### What to produce
Transcribe, exactly and in full, every record shown below, while omitting its images.

### Record excerpts
____

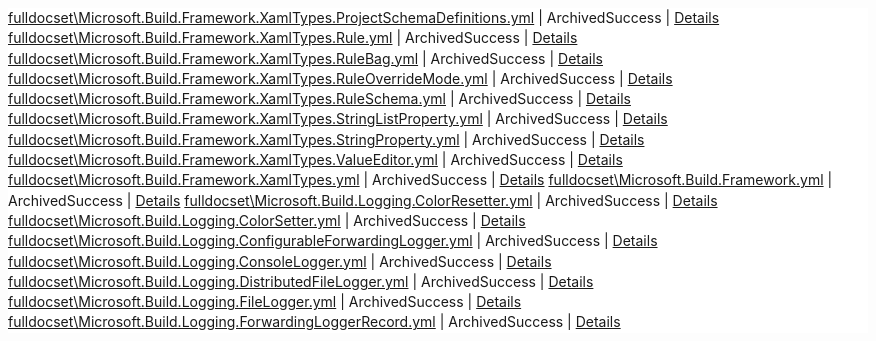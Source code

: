  [fulldocset\Microsoft.Build.Framework.XamlTypes.ProjectSchemaDefinitions.yml](https://github.com/OpenLocalizationTestOrg/ECMA2YamlTestRepo2/blob/9a577bbd8ead778fd4723fbdbce691e69b3b14d4/fulldocset/Microsoft.Build.Framework.XamlTypes.ProjectSchemaDefinitions.yml) | ArchivedSuccess | [Details](#6210662c903a50f79810e5a98f6a3973fa3a1d4473982)
 [fulldocset\Microsoft.Build.Framework.XamlTypes.Rule.yml](https://github.com/OpenLocalizationTestOrg/ECMA2YamlTestRepo2/blob/9a577bbd8ead778fd4723fbdbce691e69b3b14d4/fulldocset/Microsoft.Build.Framework.XamlTypes.Rule.yml) | ArchivedSuccess | [Details](#203f981ea9e251f99400c338be304a83681cd3eb73983)
 [fulldocset\Microsoft.Build.Framework.XamlTypes.RuleBag.yml](https://github.com/OpenLocalizationTestOrg/ECMA2YamlTestRepo2/blob/9a577bbd8ead778fd4723fbdbce691e69b3b14d4/fulldocset/Microsoft.Build.Framework.XamlTypes.RuleBag.yml) | ArchivedSuccess | [Details](#08caa9da673ff83149958bb011f1554c07afe64973984)
 [fulldocset\Microsoft.Build.Framework.XamlTypes.RuleOverrideMode.yml](https://github.com/OpenLocalizationTestOrg/ECMA2YamlTestRepo2/blob/9a577bbd8ead778fd4723fbdbce691e69b3b14d4/fulldocset/Microsoft.Build.Framework.XamlTypes.RuleOverrideMode.yml) | ArchivedSuccess | [Details](#481d4086ab5bf1fa5d0aa35bc6d42487933eb13f73985)
 [fulldocset\Microsoft.Build.Framework.XamlTypes.RuleSchema.yml](https://github.com/OpenLocalizationTestOrg/ECMA2YamlTestRepo2/blob/9a577bbd8ead778fd4723fbdbce691e69b3b14d4/fulldocset/Microsoft.Build.Framework.XamlTypes.RuleSchema.yml) | ArchivedSuccess | [Details](#2d390bfe378d0cf051b69f66054c04cb71fe094773986)
 [fulldocset\Microsoft.Build.Framework.XamlTypes.StringListProperty.yml](https://github.com/OpenLocalizationTestOrg/ECMA2YamlTestRepo2/blob/9a577bbd8ead778fd4723fbdbce691e69b3b14d4/fulldocset/Microsoft.Build.Framework.XamlTypes.StringListProperty.yml) | ArchivedSuccess | [Details](#94d6150997b964b6c9c42d448afc6d3d194f821a73987)
 [fulldocset\Microsoft.Build.Framework.XamlTypes.StringProperty.yml](https://github.com/OpenLocalizationTestOrg/ECMA2YamlTestRepo2/blob/9a577bbd8ead778fd4723fbdbce691e69b3b14d4/fulldocset/Microsoft.Build.Framework.XamlTypes.StringProperty.yml) | ArchivedSuccess | [Details](#fc0daede8ab9a1c68271e03bf2aa8048650495c973988)
 [fulldocset\Microsoft.Build.Framework.XamlTypes.ValueEditor.yml](https://github.com/OpenLocalizationTestOrg/ECMA2YamlTestRepo2/blob/9a577bbd8ead778fd4723fbdbce691e69b3b14d4/fulldocset/Microsoft.Build.Framework.XamlTypes.ValueEditor.yml) | ArchivedSuccess | [Details](#586d7d35027a0e50d57644d747bb8824fe78e8d573989)
 [fulldocset\Microsoft.Build.Framework.XamlTypes.yml](https://github.com/OpenLocalizationTestOrg/ECMA2YamlTestRepo2/blob/9a577bbd8ead778fd4723fbdbce691e69b3b14d4/fulldocset/Microsoft.Build.Framework.XamlTypes.yml) | ArchivedSuccess | [Details](#3a791e505ab5b39b974920e0675d8bfa06ffc7dc73990)
 [fulldocset\Microsoft.Build.Framework.yml](https://github.com/OpenLocalizationTestOrg/ECMA2YamlTestRepo2/blob/9a577bbd8ead778fd4723fbdbce691e69b3b14d4/fulldocset/Microsoft.Build.Framework.yml) | ArchivedSuccess | [Details](#8116cf151022be97630c4e276ea03fbc1fc3b43173991)
 [fulldocset\Microsoft.Build.Logging.ColorResetter.yml](https://github.com/OpenLocalizationTestOrg/ECMA2YamlTestRepo2/blob/9a577bbd8ead778fd4723fbdbce691e69b3b14d4/fulldocset/Microsoft.Build.Logging.ColorResetter.yml) | ArchivedSuccess | [Details](#8a72b22585e491bd3fb52dea4d8026dd5b7101b573992)
 [fulldocset\Microsoft.Build.Logging.ColorSetter.yml](https://github.com/OpenLocalizationTestOrg/ECMA2YamlTestRepo2/blob/9a577bbd8ead778fd4723fbdbce691e69b3b14d4/fulldocset/Microsoft.Build.Logging.ColorSetter.yml) | ArchivedSuccess | [Details](#4c831712287148468a2bc9ae7e604e4c2034d63773993)
 [fulldocset\Microsoft.Build.Logging.ConfigurableForwardingLogger.yml](https://github.com/OpenLocalizationTestOrg/ECMA2YamlTestRepo2/blob/9a577bbd8ead778fd4723fbdbce691e69b3b14d4/fulldocset/Microsoft.Build.Logging.ConfigurableForwardingLogger.yml) | ArchivedSuccess | [Details](#80e79c0dd6b5521941fdeb3d0bfe265d49d1898b73994)
 [fulldocset\Microsoft.Build.Logging.ConsoleLogger.yml](https://github.com/OpenLocalizationTestOrg/ECMA2YamlTestRepo2/blob/9a577bbd8ead778fd4723fbdbce691e69b3b14d4/fulldocset/Microsoft.Build.Logging.ConsoleLogger.yml) | ArchivedSuccess | [Details](#e36f0b7fd2699a639124f748c903766dc072d83773995)
 [fulldocset\Microsoft.Build.Logging.DistributedFileLogger.yml](https://github.com/OpenLocalizationTestOrg/ECMA2YamlTestRepo2/blob/9a577bbd8ead778fd4723fbdbce691e69b3b14d4/fulldocset/Microsoft.Build.Logging.DistributedFileLogger.yml) | ArchivedSuccess | [Details](#f9d39ad828d3dfa3b760085b5484afa704a5eb0073996)
 [fulldocset\Microsoft.Build.Logging.FileLogger.yml](https://github.com/OpenLocalizationTestOrg/ECMA2YamlTestRepo2/blob/9a577bbd8ead778fd4723fbdbce691e69b3b14d4/fulldocset/Microsoft.Build.Logging.FileLogger.yml) | ArchivedSuccess | [Details](#3daec19886db05844e775875c5f41081c04477df73997)
 [fulldocset\Microsoft.Build.Logging.ForwardingLoggerRecord.yml](https://github.com/OpenLocalizationTestOrg/ECMA2YamlTestRepo2/blob/9a577bbd8ead778fd4723fbdbce691e69b3b14d4/fulldocset/Microsoft.Build.Logging.ForwardingLoggerRecord.yml) | ArchivedSuccess | [Details](#9dc18b7f3df916a09372b40e003972669c4d5ec873998)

____

### Reply
Source code

:  [fulldocset\Microsoft.Build.Framework.XamlTypes.ProjectSchemaDefinitions.yml](https://github.com/OpenLocalizationTestOrg/ECMA2YamlTestRepo2/blob/9a577bbd8ead778fd4723fbdbce691e69b3b14d4/fulldocset/Microsoft.Build.Framework.XamlTypes.ProjectSchemaDefinitions.yml) | ArchivedSuccess | [Details](#6210662c903a50f79810e5a98f6a3973fa3a1d4473982)
 [fulldocset\Microsoft.Build.Framework.XamlTypes.Rule.yml](https://github.com/OpenLocalizationTestOrg/ECMA2YamlTestRepo2/blob/9a577bbd8ead778fd4723fbdbce691e69b3b14d4/fulldocset/Microsoft.Build.Framework.XamlTypes.Rule.yml) | ArchivedSuccess | [Details](#203f981ea9e251f99400c338be304a83681cd3eb73983)
 [fulldocset\Microsoft.Build.Framework.XamlTypes.RuleBag.yml](https://github.com/OpenLocalizationTestOrg/ECMA2YamlTestRepo2/blob/9a577bbd8ead778fd4723fbdbce691e69b3b14d4/fulldocset/Microsoft.Build.Framework.XamlTypes.RuleBag.yml) | ArchivedSuccess | [Details](#08caa9da673ff83149958bb011f1554c07afe64973984)
 [fulldocset\Microsoft.Build.Framework.XamlTypes.RuleOverrideMode.yml](https://github.com/OpenLocalizationTestOrg/ECMA2YamlTestRepo2/blob/9a577bbd8ead778fd4723fbdbce691e69b3b14d4/fulldocset/Microsoft.Build.Framework.XamlTypes.RuleOverrideMode.yml) | ArchivedSuccess | [Details](#481d4086ab5bf1fa5d0aa35bc6d42487933eb13f73985)
 [fulldocset\Microsoft.Build.Framework.XamlTypes.RuleSchema.yml](https://github.com/OpenLocalizationTestOrg/ECMA2YamlTestRepo2/blob/9a577bbd8ead778fd4723fbdbce691e69b3b14d4/fulldocset/Microsoft.Build.Framework.XamlTypes.RuleSchema.yml) | ArchivedSuccess | [Details](#2d390bfe378d0cf051b69f66054c04cb71fe094773986)
 [fulldocset\Microsoft.Build.Framework.XamlTypes.StringListProperty.yml](https://github.com/OpenLocalizationTestOrg/ECMA2YamlTestRepo2/blob/9a577bbd8ead778fd4723fbdbce691e69b3b14d4/fulldocset/Microsoft.Build.Framework.XamlTypes.StringListProperty.yml) | ArchivedSuccess | [Details](#94d6150997b964b6c9c42d448afc6d3d194f821a73987)
 [fulldocset\Microsoft.Build.Framework.XamlTypes.StringProperty.yml](https://github.com/OpenLocalizationTestOrg/ECMA2YamlTestRepo2/blob/9a577bbd8ead778fd4723fbdbce691e69b3b14d4/fulldocset/Microsoft.Build.Framework.XamlTypes.StringProperty.yml) | ArchivedSuccess | [Details](#fc0daede8ab9a1c68271e03bf2aa8048650495c973988)
 [fulldocset\Microsoft.Build.Framework.XamlTypes.ValueEditor.yml](https://github.com/OpenLocalizationTestOrg/ECMA2YamlTestRepo2/blob/9a577bbd8ead778fd4723fbdbce691e69b3b14d4/fulldocset/Microsoft.Build.Framework.XamlTypes.ValueEditor.yml) | ArchivedSuccess | [Details](#586d7d35027a0e50d57644d747bb8824fe78e8d573989)
 [fulldocset\Microsoft.Build.Framework.XamlTypes.yml](https://github.com/OpenLocalizationTestOrg/ECMA2YamlTestRepo2/blob/9a577bbd8ead778fd4723fbdbce691e69b3b14d4/fulldocset/Microsoft.Build.Framework.XamlTypes.yml) | ArchivedSuccess | [Details](#3a791e505ab5b39b974920e0675d8bfa06ffc7dc73990)
 [fulldocset\Microsoft.Build.Framework.yml](https://github.com/OpenLocalizationTestOrg/ECMA2YamlTestRepo2/blob/9a577bbd8ead778fd4723fbdbce691e69b3b14d4/fulldocset/Microsoft.Build.Framework.yml) | ArchivedSuccess | [Details](#8116cf151022be97630c4e276ea03fbc1fc3b43173991)
 [fulldocset\Microsoft.Build.Logging.ColorResetter.yml](https://github.com/OpenLocalizationTestOrg/ECMA2YamlTestRepo2/blob/9a577bbd8ead778fd4723fbdbce691e69b3b14d4/fulldocset/Microsoft.Build.Logging.ColorResetter.yml) | ArchivedSuccess | [Details](#8a72b22585e491bd3fb52dea4d8026dd5b7101b573992)
 [fulldocset\Microsoft.Build.Logging.ColorSetter.yml](https://github.com/OpenLocalizationTestOrg/ECMA2YamlTestRepo2/blob/9a577bbd8ead778fd4723fbdbce691e69b3b14d4/fulldocset/Microsoft.Build.Logging.ColorSetter.yml) | ArchivedSuccess | [Details](#4c831712287148468a2bc9ae7e604e4c2034d63773993)
 [fulldocset\Microsoft.Build.Logging.ConfigurableForwardingLogger.yml](https://github.com/OpenLocalizationTestOrg/ECMA2YamlTestRepo2/blob/9a577bbd8ead778fd4723fbdbce691e69b3b14d4/fulldocset/Microsoft.Build.Logging.ConfigurableForwardingLogger.yml) | ArchivedSuccess | [Details](#80e79c0dd6b5521941fdeb3d0bfe265d49d1898b73994)
 [fulldocset\Microsoft.Build.Logging.ConsoleLogger.yml](https://github.com/OpenLocalizationTestOrg/ECMA2YamlTestRepo2/blob/9a577bbd8ead778fd4723fbdbce691e69b3b14d4/fulldocset/Microsoft.Build.Logging.ConsoleLogger.yml) | ArchivedSuccess | [Details](#e36f0b7fd2699a639124f748c903766dc072d83773995)
 [fulldocset\Microsoft.Build.Logging.DistributedFileLogger.yml](https://github.com/OpenLocalizationTestOrg/ECMA2YamlTestRepo2/blob/9a577bbd8ead778fd4723fbdbce691e69b3b14d4/fulldocset/Microsoft.Build.Logging.DistributedFileLogger.yml) | ArchivedSuccess | [Details](#f9d39ad828d3dfa3b760085b5484afa704a5eb0073996)
 [fulldocset\Microsoft.Build.Logging.FileLogger.yml](https://github.com/OpenLocalizationTestOrg/ECMA2YamlTestRepo2/blob/9a577bbd8ead778fd4723fbdbce691e69b3b14d4/fulldocset/Microsoft.Build.Logging.FileLogger.yml) | ArchivedSuccess | [Details](#3daec19886db05844e775875c5f41081c04477df73997)
 [fulldocset\Microsoft.Build.Logging.ForwardingLoggerRecord.yml](https://github.com/OpenLocalizationTestOrg/ECMA2YamlTestRepo2/blob/9a577bbd8ead778fd4723fbdbce691e69b3b14d4/fulldocset/Microsoft.Build.Logging.ForwardingLoggerRecord.yml) | ArchivedSuccess | [Details](#9dc18b7f3df916a09372b40e003972669c4d5ec873998)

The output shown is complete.